Data extracted from a collection:

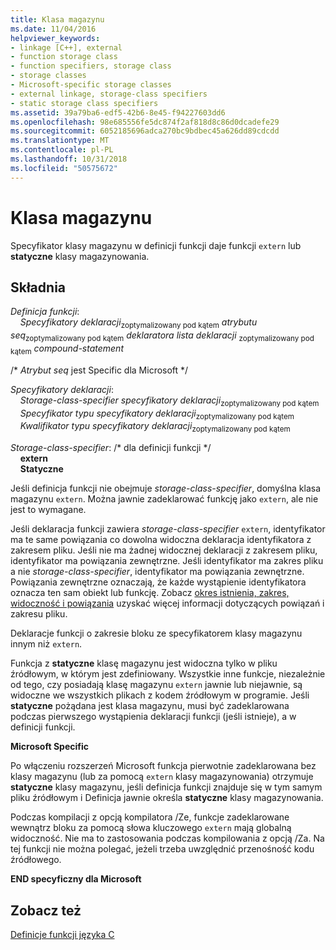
 ```yaml
---
title: Klasa magazynu
ms.date: 11/04/2016
helpviewer_keywords:
- linkage [C++], external
- function storage class
- function specifiers, storage class
- storage classes
- Microsoft-specific storage classes
- external linkage, storage-class specifiers
- static storage class specifiers
ms.assetid: 39a79ba6-edf5-42b6-8e45-f94227603dd6
ms.openlocfilehash: 98e685556fe5dc874f2af818d8c86d0dcadefe29
ms.sourcegitcommit: 6052185696adca270bc9bdbec45a626dd89cdcdd
ms.translationtype: MT
ms.contentlocale: pl-PL
ms.lasthandoff: 10/31/2018
ms.locfileid: "50575672"
---
```

# <a name="storage-class"></a>Klasa magazynu

Specyfikator klasy magazynu w definicji funkcji daje funkcji `extern` lub **statyczne** klasy magazynowania.

## <a name="syntax"></a>Składnia

*Definicja funkcji*:<br/>
&nbsp;&nbsp;&nbsp;&nbsp;*Specyfikatory deklaracji*<sub>zoptymalizowany pod kątem</sub> *atrybutu seq*<sub>zoptymalizowany pod kątem</sub> *deklaratora* *lista deklaracji*  <sub>zoptymalizowany pod kątem</sub> *compound-statement*

/\* *Atrybut seq* jest Specific dla Microsoft \*/

*Specyfikatory deklaracji*:<br/>
&nbsp;&nbsp;&nbsp;&nbsp;*Storage-class-specifier* *specyfikatory deklaracji*<sub>zoptymalizowany pod kątem</sub><br/>
&nbsp;&nbsp;&nbsp;&nbsp;*Specyfikator typu* *specyfikatory deklaracji*<sub>zoptymalizowany pod kątem</sub><br/>
&nbsp;&nbsp;&nbsp;&nbsp;*Kwalifikator typu* *specyfikatory deklaracji*<sub>zoptymalizowany pod kątem</sub>

*Storage-class-specifier*: /\* dla definicji funkcji \*/<br/>
&nbsp;&nbsp;&nbsp;&nbsp;**extern**<br/>
&nbsp;&nbsp;&nbsp;&nbsp;**Statyczne**

Jeśli definicja funkcji nie obejmuje *storage-class-specifier*, domyślna klasa magazynu `extern`. Można jawnie zadeklarować funkcję jako `extern`, ale nie jest to wymagane.

Jeśli deklaracja funkcji zawiera *storage-class-specifier* `extern`, identyfikator ma te same powiązania co dowolna widoczna deklaracja identyfikatora z zakresem pliku. Jeśli nie ma żadnej widocznej deklaracji z zakresem pliku, identyfikator ma powiązania zewnętrzne. Jeśli identyfikator ma zakres pliku a nie *storage-class-specifier*, identyfikator ma powiązania zewnętrzne. Powiązania zewnętrzne oznaczają, że każde wystąpienie identyfikatora oznacza ten sam obiekt lub funkcję. Zobacz [okres istnienia, zakres, widoczność i powiązania](../c-language/lifetime-scope-visibility-and-linkage.md) uzyskać więcej informacji dotyczących powiązań i zakresu pliku.

Deklaracje funkcji o zakresie bloku ze specyfikatorem klasy magazynu innym niż `extern`.

Funkcja z **statyczne** klasę magazynu jest widoczna tylko w pliku źródłowym, w którym jest zdefiniowany. Wszystkie inne funkcje, niezależnie od tego, czy posiadają klasę magazynu `extern` jawnie lub niejawnie, są widoczne we wszystkich plikach z kodem źródłowym w programie. Jeśli **statyczne** pożądana jest klasa magazynu, musi być zadeklarowana podczas pierwszego wystąpienia deklaracji funkcji (jeśli istnieje), a w definicji funkcji.

**Microsoft Specific**

Po włączeniu rozszerzeń Microsoft funkcja pierwotnie zadeklarowana bez klasy magazynu (lub za pomocą `extern` klasy magazynowania) otrzymuje **statyczne** klasy magazynu, jeśli definicja funkcji znajduje się w tym samym pliku źródłowym i Definicja jawnie określa **statyczne** klasy magazynowania.

Podczas kompilacji z opcją kompilatora /Ze, funkcje zadeklarowane wewnątrz bloku za pomocą słowa kluczowego `extern` mają globalną widoczność. Nie ma to zastosowania podczas kompilowania z opcją /Za. Na tej funkcji nie można polegać, jeżeli trzeba uwzględnić przenośność kodu źródłowego.

**END specyficzny dla Microsoft**

## <a name="see-also"></a>Zobacz też

[Definicje funkcji języka C](../c-language/c-function-definitions.md)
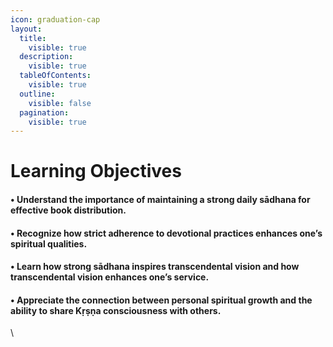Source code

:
 ```yaml
---
icon: graduation-cap
layout:
  title:
    visible: true
  description:
    visible: true
  tableOfContents:
    visible: true
  outline:
    visible: false
  pagination:
    visible: true
---
```


# Learning Objectives

#### • Understand the importance of maintaining a strong daily sādhana for effective book distribution.

#### • Recognize how strict adherence to devotional practices enhances one’s spiritual qualities.

#### • Learn how strong sādhana inspires transcendental vision and how transcendental vision enhances one’s service.

#### • Appreciate the connection between personal spiritual growth and the ability to share Kṛṣṇa consciousness with others.

\
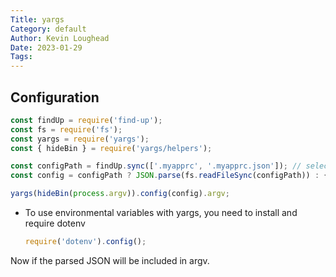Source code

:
 ```yaml
---
Title: yargs
Category: default
Author: Kevin Loughead
Date: 2023-01-29
Tags:
---
```


## Configuration

```javascript
const findUp = require('find-up');
const fs = require('fs');
const yargs = require('yargs');
const { hideBin } = require('yargs/helpers');

const configPath = findUp.sync(['.myapprc', '.myapprc.json']); // selects first found item
const config = configPath ? JSON.parse(fs.readFileSync(configPath)) : {};

yargs(hideBin(process.argv)).config(config).argv;
```

- To use environmental variables with yargs, you need to install and require dotenv
  ```javascript
  require('dotenv').config();
  ```

Now if the parsed JSON will be included in argv.
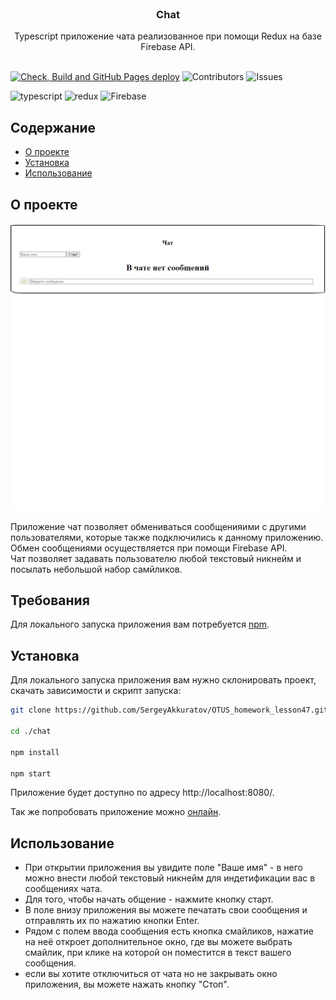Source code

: <br/>
<p align="center">
  <h3 align="center">Chat</h3>
  <p align="center">
    Typescript приложение чата реализованное при помощи Redux на базе Firebase API.
    <br/>
    <br/>
  </p>
</p>

[![Check, Build and GitHub Pages deploy](https://github.com/SergeyAkkuratov/OTUS_homework_lesson34/actions/workflows/pull_request_check.yml/badge.svg?branch=lesson38)](https://github.com/SergeyAkkuratov/OTUS_homework_lesson34/actions/workflows/pull_request_check.yml)
![Contributors](https://img.shields.io/github/contributors/SergeyAkkuratov/OTUS_homework_lesson34?color=dark-green) ![Issues](https://img.shields.io/github/issues/SergeyAkkuratov/OTUS_homework_lesson34)

![typescript](https://img.shields.io/badge/TypeScript-007ACC?style=for-the-badge&logo=typescript&logoColor=white)
![redux](https://img.shields.io/badge/Redux-593D88?style=for-the-badge&logo=redux&logoColor=white)
![Firebase](https://img.shields.io/badge/firebase-a08021?style=for-the-badge&logo=firebase&logoColor=ffcd34)

## Содержание

-   [О проекте](#о-проекте)
-   [Установка](#установка)
-   [Использование](#использование)

## О проекте

![general](./images/general.gif)

Приложение чат позволяет обмениваться сообщенияими с другими пользователями, которые также подключились к данному приложению.  
Обмен сообщениями осуществляется при помощи Firebase API.  
Чат позволяет задавать пользователю любой текстовый никнейм и посылать небольшой набор самйликов.

## Требования

Для локального запуска приложения вам потребуется [npm](https://docs.npmjs.com/downloading-and-installing-node-js-and-npm).

## Установка

Для локального запуска приложения вам нужно склонировать проект, скачать зависимости и скрипт запуска:

```bash
git clone https://github.com/SergeyAkkuratov/OTUS_homework_lesson47.git ./chat

cd ./chat

npm install

npm start

```

Приложение будет доступно по адресу http://localhost:8080/.

Так же попробовать приложение можно [онлайн](https://sergeyakkuratov.github.io/OTUS_homework_lesson34/).

## Использование

-   При открытии приложения вы увидите поле "Ваше имя" - в него можно внести любой текстовый никнейм для индетификации вас в сообщениях чата.
-   Для того, чтобы начать общение - нажмите кнопку старт.
-   В поле внизу приложения вы можете печатать свои сообщения и отправлять их по нажатию кнопки Enter.
-   Рядом с полем ввода сообщения есть кнопка смайликов, нажатие на неё откроет дополнительное окно, где вы можете выбрать смайлик, при клике на которой он поместится в текст вашего сообщения.
-   если вы хотите отключиться от чата но не закрывать окно приложения, вы можете нажать кнопку "Стоп".
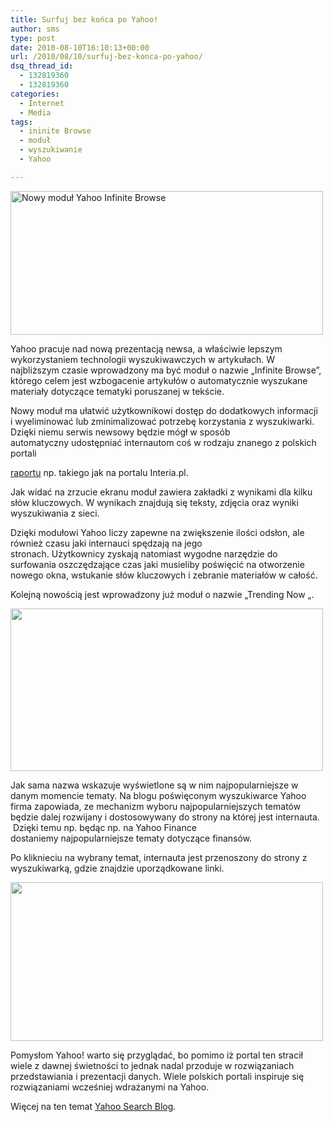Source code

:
 ```yaml
---
title: Surfuj bez końca po Yahoo!
author: sms
type: post
date: 2010-08-10T16:10:13+00:00
url: /2010/08/10/surfuj-bez-konca-po-yahoo/
dsq_thread_id:
  - 132819360
  - 132819360
categories:
  - Internet
  - Media
tags:
  - ininite Browse
  - moduł
  - wyszukiwanie
  - Yahoo

---
```

<img class="aligncenter" title="Infinite Browse" src="http://farm5.static.flickr.com/4140/4866257771_7dac5a9d41.jpg" alt="Nowy moduł Yahoo Infinite Browse" width="500" height="230" />

Yahoo pracuje nad nową prezentacją newsa, a właściwie lepszym wykorzystaniem technologii wyszukiwawczych w artykułach. W najbliższym czasie wprowadzony ma być moduł o nazwie &#8222;Infinite Browse&#8221;, którego celem jest wzbogacenie artykułów o automatycznie wyszukane materiały dotyczące tematyki poruszanej w tekście.

<!--more-->Nowy moduł ma ułatwić użytkownikowi dostęp do dodatkowych informacji i wyeliminować lub zminimalizować potrzebę korzystania z wyszukiwarki. Dzięki niemu serwis newsowy będzie mógł w sposób automatyczny udostępniać internautom coś w rodzaju znanego z polskich portali 

[raportu][1] np. takiego jak na portalu Interia.pl.

Jak widać na zrzucie ekranu moduł zawiera zakładki z wynikami dla kilku słów kluczowych. W wynikach znajdują się teksty, zdjęcia oraz wyniki wyszukiwania z sieci.

Dzięki modułowi Yahoo liczy zapewne na zwiększenie ilości odsłon, ale również czasu jaki internauci spędzają na jego stronach. Użytkownicy zyskają natomiast wygodne narzędzie do surfowania oszczędzające czas jaki musieliby poświęcić na otworzenie nowego okna, wstukanie słów kluczowych i zebranie materiałów w całość.

Kolejną nowością jest wprowadzony już moduł o nazwie &#8222;Trending Now &#8222;.

<img class="aligncenter" title="Yahoo Trending Now" src="http://farm5.static.flickr.com/4123/4866699512_f537444e1c.jpg" alt="" width="500" height="260" />

Jak sama nazwa wskazuje wyświetlone są w nim najpopularniejsze w danym momencie tematy. Na blogu poświęconym wyszukiwarce Yahoo firma zapowiada, ze mechanizm wyboru najpopularniejszych tematów będzie dalej rozwijany i dostosowywany do strony na której jest internauta.  Dzięki temu np. będąc np. na Yahoo Finance dostaniemy najpopularniejsze tematy dotyczące finansów.

Po kliknieciu na wybrany temat, internauta jest przenoszony do strony z wyszukiwarką, gdzie znajdzie uporządkowane linki.

<img class="aligncenter" src="http://farm5.static.flickr.com/4100/4866081875_c7c7696448.jpg" alt="" width="500" height="254" />

Pomysłom Yahoo! warto się przyglądać, bo pomimo iż portal ten stracił wiele z dawnej świetności to jednak nadal przoduje w rozwiązaniach przedstawiania i prezentacji danych. Wiele polskich portali inspiruje się rozwiązaniami wcześniej wdrażanymi na Yahoo.

Więcej na ten temat [Yahoo Search Blog][2].

 [1]: http://fakty.interia.pl/raport/wybory-2010
 [2]: http://www.ysearchblog.com/2010/08/06/more-search-powered-features-on-yahoo/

* **Action item**
Lines holding the string "const" must be copied out of the entries above.

* **Finished exercise**
const findUp = require('find-up');
const fs = require('fs');
const yargs = require('yargs');
const { hideBin } = require('yargs/helpers');
const configPath = findUp.sync(['.myapprc', '.myapprc.json']); // selects first found item
const config = configPath ? JSON.parse(fs.readFileSync(configPath)) : {};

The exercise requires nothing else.